We have determined that we will need to use an assembler in order to translate QPU assembly instructions into object code that can be executed on the QPU. We have decided to use vc4asm as it seems to have the most features and best support among the QPU assemblers that we found. Writing the assembly code will not be difficult. We have a very good understanding of how to transfer memory between the GPU and the host using QPU assembly instructions. Furthermore, our library will only consist of primitive vector operations such as add, multiply, etc. which map nicely to instructions in the QPU instruction set.
We have also looked at some existing code and have successfuly run trivial programs on the QPU. We have also done a significant amount of informal testing in order to better understand the capabilities and limitations of various parts of the GPU architecture and instruction set, including TMU memory fetches, VPM memory writes, branch statements, and QPU synchronization instructions.
We are slightly behind our originally proposed schedule due to other commitments that have taken priority in the past couple of weeks. Our current project schedule is still the one outlined in our proposal. However we still feel that we are still on pace to deliver all deliverables as listed in our proposal. Writing the assembly code should not be challenging because we have a clear understanding how to transfer memory between to/from GPU and our library only consists of primitive vector operations which map extremely nicely to QPU instructions.
For the parallelism competition we will deliver a library interface that allows to users to process vectors of data using the QPUs. This library will support all standard primitive logical and mathematical operations such as add, multiply, and, or, etc. At the competition we plan to show a demo of a common parallel algorithm running on the QPU. We will also demo a comparison same algorithm being run using only the CPU, using the NEON SIMD on the CPU, and (possibly) using existing graphics libraries on the Raspberry Pi. We will also include graph of the performance that will have previously measured.

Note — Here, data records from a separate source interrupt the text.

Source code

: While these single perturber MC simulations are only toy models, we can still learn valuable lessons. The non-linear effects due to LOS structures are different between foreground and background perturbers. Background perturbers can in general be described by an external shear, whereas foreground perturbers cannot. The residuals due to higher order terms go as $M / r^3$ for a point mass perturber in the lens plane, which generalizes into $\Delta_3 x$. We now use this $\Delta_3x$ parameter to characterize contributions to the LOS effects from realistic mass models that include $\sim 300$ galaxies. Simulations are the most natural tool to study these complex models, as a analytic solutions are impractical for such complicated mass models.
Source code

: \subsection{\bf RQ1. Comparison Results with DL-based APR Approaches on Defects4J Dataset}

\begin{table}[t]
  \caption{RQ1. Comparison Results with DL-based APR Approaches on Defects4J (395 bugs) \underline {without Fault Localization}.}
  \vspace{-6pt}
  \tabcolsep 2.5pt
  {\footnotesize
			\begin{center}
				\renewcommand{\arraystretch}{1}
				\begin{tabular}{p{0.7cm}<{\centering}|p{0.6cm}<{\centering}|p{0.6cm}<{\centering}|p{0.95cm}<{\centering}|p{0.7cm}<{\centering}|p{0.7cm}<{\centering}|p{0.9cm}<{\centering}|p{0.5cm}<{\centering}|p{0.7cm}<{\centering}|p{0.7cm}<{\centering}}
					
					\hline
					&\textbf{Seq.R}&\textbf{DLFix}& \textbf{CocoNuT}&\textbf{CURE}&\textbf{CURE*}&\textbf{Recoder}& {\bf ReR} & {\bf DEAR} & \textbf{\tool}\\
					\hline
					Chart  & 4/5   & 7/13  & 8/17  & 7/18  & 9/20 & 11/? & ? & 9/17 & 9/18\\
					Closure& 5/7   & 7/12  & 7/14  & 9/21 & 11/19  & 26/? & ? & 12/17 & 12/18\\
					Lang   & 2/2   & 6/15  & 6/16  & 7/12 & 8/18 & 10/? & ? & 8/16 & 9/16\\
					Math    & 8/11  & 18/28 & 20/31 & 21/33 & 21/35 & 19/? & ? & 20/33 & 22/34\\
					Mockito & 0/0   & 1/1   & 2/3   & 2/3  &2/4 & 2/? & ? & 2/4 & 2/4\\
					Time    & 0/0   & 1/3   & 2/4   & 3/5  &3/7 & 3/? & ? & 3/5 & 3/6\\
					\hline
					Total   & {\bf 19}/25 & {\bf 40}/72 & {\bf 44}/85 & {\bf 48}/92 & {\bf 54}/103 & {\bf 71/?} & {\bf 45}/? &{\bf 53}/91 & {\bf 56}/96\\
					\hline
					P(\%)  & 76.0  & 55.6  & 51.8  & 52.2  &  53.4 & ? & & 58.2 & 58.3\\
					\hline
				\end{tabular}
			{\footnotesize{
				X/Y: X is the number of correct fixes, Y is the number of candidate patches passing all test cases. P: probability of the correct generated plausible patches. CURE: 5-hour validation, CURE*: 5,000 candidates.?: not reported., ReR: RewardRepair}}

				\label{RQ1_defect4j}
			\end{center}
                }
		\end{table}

As mentioned previously, we know have a solid understanding of the GPU architecture and how to interface with it. So there are no major issues regarding knowledge of the problem. The majority of work going forward will be designing and implementing our library as well as writing the multiple implementations of the algorithms we will use to test our library. There will likely be some significant design considerations and trade-offs we make when defining the interface for our library. While these are not explicit concerns, they are decisions that have to be made thoughtfully to ensure that our library is general purpose and easy-to-use while remaining powerful.
We will implement a SIMD intrinsics library for the Broadcom VideoCoreIV-AG100-R GPU found on all Raspberry Pi models. We will compare the performance of common data parallel algorithms implemented with our library to implementations using the traditional ARM CPU in the Raspberry Pi.
In addition to a ARM CPU, all Raspberry Pi models have a VideoCore IV graphics processing unit. At the core of this architecture is a set of 12 special purpose floating-point shader processors, termed Quad Processors (QPUs). For all intents and purposes, each QPU can be regarded as a 16-way 32-bit SIMD processor with an instruction cycle time of four system clocks. Internally, each QPU is a 4-way SIMD processor multiplexed to 16-ways by executing the same instruction for four clock cycles on four different 4-way vectors. Each QPU is dual-issue and contains two independent (and asymmetric) ALU units, an 'add' unit and a 'mul' unit, allowing the QPU to perform on 32-bit floating-point vector add and one 32-bit floating-point vector multiply on each clock cycle.
The architecture of this GPU is designed specifically for multimedia processing, namely audio, video, and graphics. The QPUs are closely coupled to 3D hardware on the chip specifically for fragment shading. Raspbian, the primary operating system for the Raspberry Pi, provides hardware accelerated implementations of OpenGL ES 1.1, OpenGL Es 2.0, OpenVG 1.1, Open EGL, OpenMAX, and 1080p30 H.264 high-profile decoding which take advantage of this partially specialized hardware. There currently is no library for more general (non-multimedia) data parallel computation on the Raspberry Pi using the QPUs without the additional 3D computation hardware. Such a library would allow developers to massively improve the performance of data parallel algorithms on the Raspberry Pi by not limiting them to the single-core ARM CPU.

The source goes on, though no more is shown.